We headed down to the yacht club a little too late in the day to get any time on the water – winds were dropping and most of the boat-boys had gone home, so I sat and indulged in a Bloody Mary while Iain got a dry lesson on the GP14.

Life is tough.

Sunday, 21 December 2008

Correspondent's Diary - Lagos, Day 1

We arrived in Lagos at 22.15 local time last night. The flight had been delayed for almost two hours at Heathrow after a group of passengers had decided that they weren't going to show up, despite having checked in. One of the British Airways stewards was overheard saying that she suspected they had gone into London for a spot of shopping, and lost track of time. In any event, their bags needed to be removed from the hold before we could leave, which meant taking everything off and finding them.

On a 747, that's a lot of bags.

That little hitch aside, the rest of the journey was fairly smooth. A touch of banter and a cheeky smile or two with the steward in our section ensured that my brother and I were well looked after, with enough drinks to keep us suitably lubricated. A few in-flight movies later, and we had touched down in the sweltering heat of Lagos.

We were met by a young Nigerian who guided us through immigration and customs. Dad was waiting with his driver, Chris and our 'mopol', an armed police escort.
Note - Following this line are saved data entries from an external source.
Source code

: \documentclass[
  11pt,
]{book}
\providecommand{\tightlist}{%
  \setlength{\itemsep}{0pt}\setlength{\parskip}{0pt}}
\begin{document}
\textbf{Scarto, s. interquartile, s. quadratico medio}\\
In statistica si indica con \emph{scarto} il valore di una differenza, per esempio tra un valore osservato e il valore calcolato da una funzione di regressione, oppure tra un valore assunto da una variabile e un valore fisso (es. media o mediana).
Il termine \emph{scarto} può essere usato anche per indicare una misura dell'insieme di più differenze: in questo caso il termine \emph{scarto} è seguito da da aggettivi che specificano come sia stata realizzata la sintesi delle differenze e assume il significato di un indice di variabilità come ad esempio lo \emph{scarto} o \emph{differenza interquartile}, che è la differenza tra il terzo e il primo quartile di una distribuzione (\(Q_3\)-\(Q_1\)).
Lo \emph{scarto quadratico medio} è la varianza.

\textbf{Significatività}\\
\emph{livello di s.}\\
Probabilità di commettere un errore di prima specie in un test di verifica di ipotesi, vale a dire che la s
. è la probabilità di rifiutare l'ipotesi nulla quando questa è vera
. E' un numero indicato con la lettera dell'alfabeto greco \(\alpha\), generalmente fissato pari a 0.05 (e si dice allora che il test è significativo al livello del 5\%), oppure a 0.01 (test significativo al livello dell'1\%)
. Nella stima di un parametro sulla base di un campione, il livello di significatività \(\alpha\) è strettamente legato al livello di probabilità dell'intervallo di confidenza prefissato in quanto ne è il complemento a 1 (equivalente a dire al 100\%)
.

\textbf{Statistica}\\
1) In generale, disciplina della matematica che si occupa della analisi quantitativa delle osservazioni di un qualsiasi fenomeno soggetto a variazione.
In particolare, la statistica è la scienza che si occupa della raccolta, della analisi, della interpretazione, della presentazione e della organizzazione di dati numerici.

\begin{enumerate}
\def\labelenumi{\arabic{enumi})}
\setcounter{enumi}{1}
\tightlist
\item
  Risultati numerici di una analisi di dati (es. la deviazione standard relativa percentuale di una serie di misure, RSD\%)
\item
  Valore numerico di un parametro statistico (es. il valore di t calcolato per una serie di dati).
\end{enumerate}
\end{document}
It was explained to us that a mopol is pretty standard for trips to the airport, especially late at night. As Chris drove us back to the compound, we passed armed police checkpoints, dodging and weaving around trucks and other cars. There seemed to be little hurry, our pace was far from rushed but neither was it sedate, and Chris had no intention of stopping if he could avoid it. Assertive was very much the watchword.

As I write, we are preparing to head out to the Yacht Club on the Lagoon to take out the Tarpon for a little spin. The sun has started to break through the thick haze, and this will be our first opportunity to catch the city in daylight.

Should be fun...


Chris, our driver, took us down to the Yacht club on Lagos Island. We met with a number of other expats, these all employees of Shell stationed out in Nigeria. One, Jim, had the foresight to suggest a few Bloody Marys, which on a Sunday morning seemed entirely appropriate to me.

Every club, in my mind, should do a Bloody Mary. And every club, in my mind, should have a little special something about theirs. A secret ingredient, a little zhuzhy something that gives it that little je ne sais quoi . The Lagos Yacht Club certainly has that part sorted. It is a simple variation of the classic drink, lacking port, horseradish, celery salt, but with one addition that makes all the difference. A bottle of what was once Smirnoff Blue was tucked behind the bar, filled to the very brim with osmosis-filled chilli seeds and pods. Out of this bottle, barely two drops were added to the vodka, lime, tomato juice and salt that would have made for a fairly ordinary airline quality drink. With those two drops, a magnificent riot of flavour waged war upon your tongue.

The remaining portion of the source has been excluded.